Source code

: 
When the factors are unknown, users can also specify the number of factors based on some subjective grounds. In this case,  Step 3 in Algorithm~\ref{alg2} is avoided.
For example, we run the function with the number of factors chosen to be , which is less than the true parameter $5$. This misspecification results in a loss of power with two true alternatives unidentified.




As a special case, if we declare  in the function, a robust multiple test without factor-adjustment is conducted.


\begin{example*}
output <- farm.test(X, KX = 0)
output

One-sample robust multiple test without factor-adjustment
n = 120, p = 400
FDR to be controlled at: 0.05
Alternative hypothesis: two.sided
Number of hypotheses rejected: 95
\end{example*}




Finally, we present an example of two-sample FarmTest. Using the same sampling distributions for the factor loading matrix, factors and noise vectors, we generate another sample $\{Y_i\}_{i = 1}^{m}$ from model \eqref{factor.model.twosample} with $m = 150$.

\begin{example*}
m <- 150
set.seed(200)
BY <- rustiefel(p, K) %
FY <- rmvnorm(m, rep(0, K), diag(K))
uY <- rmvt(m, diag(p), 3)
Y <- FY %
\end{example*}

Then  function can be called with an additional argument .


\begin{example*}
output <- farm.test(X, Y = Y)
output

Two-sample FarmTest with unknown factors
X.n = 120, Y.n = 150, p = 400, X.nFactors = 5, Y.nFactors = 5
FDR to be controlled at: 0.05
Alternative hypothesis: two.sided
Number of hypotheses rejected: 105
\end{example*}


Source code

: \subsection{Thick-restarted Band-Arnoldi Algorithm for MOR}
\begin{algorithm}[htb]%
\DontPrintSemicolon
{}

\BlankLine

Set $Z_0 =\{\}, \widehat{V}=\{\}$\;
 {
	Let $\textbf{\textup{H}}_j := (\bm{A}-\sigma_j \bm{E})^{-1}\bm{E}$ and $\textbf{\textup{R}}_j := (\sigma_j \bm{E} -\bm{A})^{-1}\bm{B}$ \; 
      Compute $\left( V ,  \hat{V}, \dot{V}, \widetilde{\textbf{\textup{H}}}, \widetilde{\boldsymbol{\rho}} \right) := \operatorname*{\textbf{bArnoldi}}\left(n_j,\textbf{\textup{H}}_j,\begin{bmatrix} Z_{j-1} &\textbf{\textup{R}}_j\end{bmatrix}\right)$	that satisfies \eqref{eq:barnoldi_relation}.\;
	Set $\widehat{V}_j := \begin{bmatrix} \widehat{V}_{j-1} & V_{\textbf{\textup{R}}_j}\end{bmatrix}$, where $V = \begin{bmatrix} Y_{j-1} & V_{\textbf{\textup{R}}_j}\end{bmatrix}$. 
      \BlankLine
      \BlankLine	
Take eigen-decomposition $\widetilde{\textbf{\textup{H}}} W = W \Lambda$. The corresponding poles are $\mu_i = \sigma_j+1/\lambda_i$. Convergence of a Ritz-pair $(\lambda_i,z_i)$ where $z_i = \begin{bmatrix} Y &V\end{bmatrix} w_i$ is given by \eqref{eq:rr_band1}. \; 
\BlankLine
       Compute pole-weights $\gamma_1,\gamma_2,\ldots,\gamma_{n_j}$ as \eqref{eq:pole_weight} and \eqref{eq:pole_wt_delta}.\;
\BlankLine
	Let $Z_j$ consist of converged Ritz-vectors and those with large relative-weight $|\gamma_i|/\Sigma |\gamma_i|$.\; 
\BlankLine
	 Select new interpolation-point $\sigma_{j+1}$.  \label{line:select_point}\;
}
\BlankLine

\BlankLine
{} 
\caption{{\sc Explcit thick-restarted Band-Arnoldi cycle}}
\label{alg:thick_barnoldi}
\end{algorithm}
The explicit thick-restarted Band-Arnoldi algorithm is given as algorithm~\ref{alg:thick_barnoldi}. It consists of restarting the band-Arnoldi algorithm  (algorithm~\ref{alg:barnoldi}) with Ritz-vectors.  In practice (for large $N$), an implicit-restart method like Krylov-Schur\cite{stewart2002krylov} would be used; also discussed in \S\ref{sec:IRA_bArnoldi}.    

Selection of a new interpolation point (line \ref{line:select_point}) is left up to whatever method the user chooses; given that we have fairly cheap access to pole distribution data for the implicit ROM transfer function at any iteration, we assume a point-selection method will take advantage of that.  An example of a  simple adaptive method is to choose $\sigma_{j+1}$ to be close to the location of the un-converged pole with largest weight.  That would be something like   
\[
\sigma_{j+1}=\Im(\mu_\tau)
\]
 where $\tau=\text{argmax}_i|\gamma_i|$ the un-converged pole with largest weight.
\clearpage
+++
▶ DIRECTIONS:
Every record, start to finish: reproduce it word for word.

▶ WRITTEN REPLY:
Source code

: 
When the factors are unknown, users can also specify the number of factors based on some subjective grounds. In this case,  Step 3 in Algorithm~\ref{alg2} is avoided.
For example, we run the function with the number of factors chosen to be , which is less than the true parameter $5$. This misspecification results in a loss of power with two true alternatives unidentified.




As a special case, if we declare  in the function, a robust multiple test without factor-adjustment is conducted.


\begin{example*}
output <- farm.test(X, KX = 0)
output

One-sample robust multiple test without factor-adjustment
n = 120, p = 400
FDR to be controlled at: 0.05
Alternative hypothesis: two.sided
Number of hypotheses rejected: 95
\end{example*}




Finally, we present an example of two-sample FarmTest. Using the same sampling distributions for the factor loading matrix, factors and noise vectors, we generate another sample $\{Y_i\}_{i = 1}^{m}$ from model \eqref{factor.model.twosample} with $m = 150$.

\begin{example*}
m <- 150
set.seed(200)
BY <- rustiefel(p, K) %
FY <- rmvnorm(m, rep(0, K), diag(K))
uY <- rmvt(m, diag(p), 3)
Y <- FY %
\end{example*}

Then  function can be called with an additional argument .


\begin{example*}
output <- farm.test(X, Y = Y)
output

Two-sample FarmTest with unknown factors
X.n = 120, Y.n = 150, p = 400, X.nFactors = 5, Y.nFactors = 5
FDR to be controlled at: 0.05
Alternative hypothesis: two.sided
Number of hypotheses rejected: 105
\end{example*}


Source code

: \subsection{Thick-restarted Band-Arnoldi Algorithm for MOR}
\begin{algorithm}[htb]%
\DontPrintSemicolon
{}

\BlankLine

Set $Z_0 =\{\}, \widehat{V}=\{\}$\;
 {
	Let $\textbf{\textup{H}}_j := (\bm{A}-\sigma_j \bm{E})^{-1}\bm{E}$ and $\textbf{\textup{R}}_j := (\sigma_j \bm{E} -\bm{A})^{-1}\bm{B}$ \; 
      Compute $\left( V ,  \hat{V}, \dot{V}, \widetilde{\textbf{\textup{H}}}, \widetilde{\boldsymbol{\rho}} \right) := \operatorname*{\textbf{bArnoldi}}\left(n_j,\textbf{\textup{H}}_j,\begin{bmatrix} Z_{j-1} &\textbf{\textup{R}}_j\end{bmatrix}\right)$	that satisfies \eqref{eq:barnoldi_relation}.\;
	Set $\widehat{V}_j := \begin{bmatrix} \widehat{V}_{j-1} & V_{\textbf{\textup{R}}_j}\end{bmatrix}$, where $V = \begin{bmatrix} Y_{j-1} & V_{\textbf{\textup{R}}_j}\end{bmatrix}$. 
      \BlankLine
      \BlankLine	
Take eigen-decomposition $\widetilde{\textbf{\textup{H}}} W = W \Lambda$. The corresponding poles are $\mu_i = \sigma_j+1/\lambda_i$. Convergence of a Ritz-pair $(\lambda_i,z_i)$ where $z_i = \begin{bmatrix} Y &V\end{bmatrix} w_i$ is given by \eqref{eq:rr_band1}. \; 
\BlankLine
       Compute pole-weights $\gamma_1,\gamma_2,\ldots,\gamma_{n_j}$ as \eqref{eq:pole_weight} and \eqref{eq:pole_wt_delta}.\;
\BlankLine
	Let $Z_j$ consist of converged Ritz-vectors and those with large relative-weight $|\gamma_i|/\Sigma |\gamma_i|$.\; 
\BlankLine
	 Select new interpolation-point $\sigma_{j+1}$.  \label{line:select_point}\;
}
\BlankLine

\BlankLine
{} 
\caption{{\sc Explcit thick-restarted Band-Arnoldi cycle}}
\label{alg:thick_barnoldi}
\end{algorithm}
The explicit thick-restarted Band-Arnoldi algorithm is given as algorithm~\ref{alg:thick_barnoldi}. It consists of restarting the band-Arnoldi algorithm  (algorithm~\ref{alg:barnoldi}) with Ritz-vectors.  In practice (for large $N$), an implicit-restart method like Krylov-Schur\cite{stewart2002krylov} would be used; also discussed in \S\ref{sec:IRA_bArnoldi}.    

Selection of a new interpolation point (line \ref{line:select_point}) is left up to whatever method the user chooses; given that we have fairly cheap access to pole distribution data for the implicit ROM transfer function at any iteration, we assume a point-selection method will take advantage of that.  An example of a  simple adaptive method is to choose $\sigma_{j+1}$ to be close to the location of the un-converged pole with largest weight.  That would be something like   
\[
\sigma_{j+1}=\Im(\mu_\tau)
\]
 where $\tau=\text{argmax}_i|\gamma_i|$ the un-converged pole with largest weight.
\clearpage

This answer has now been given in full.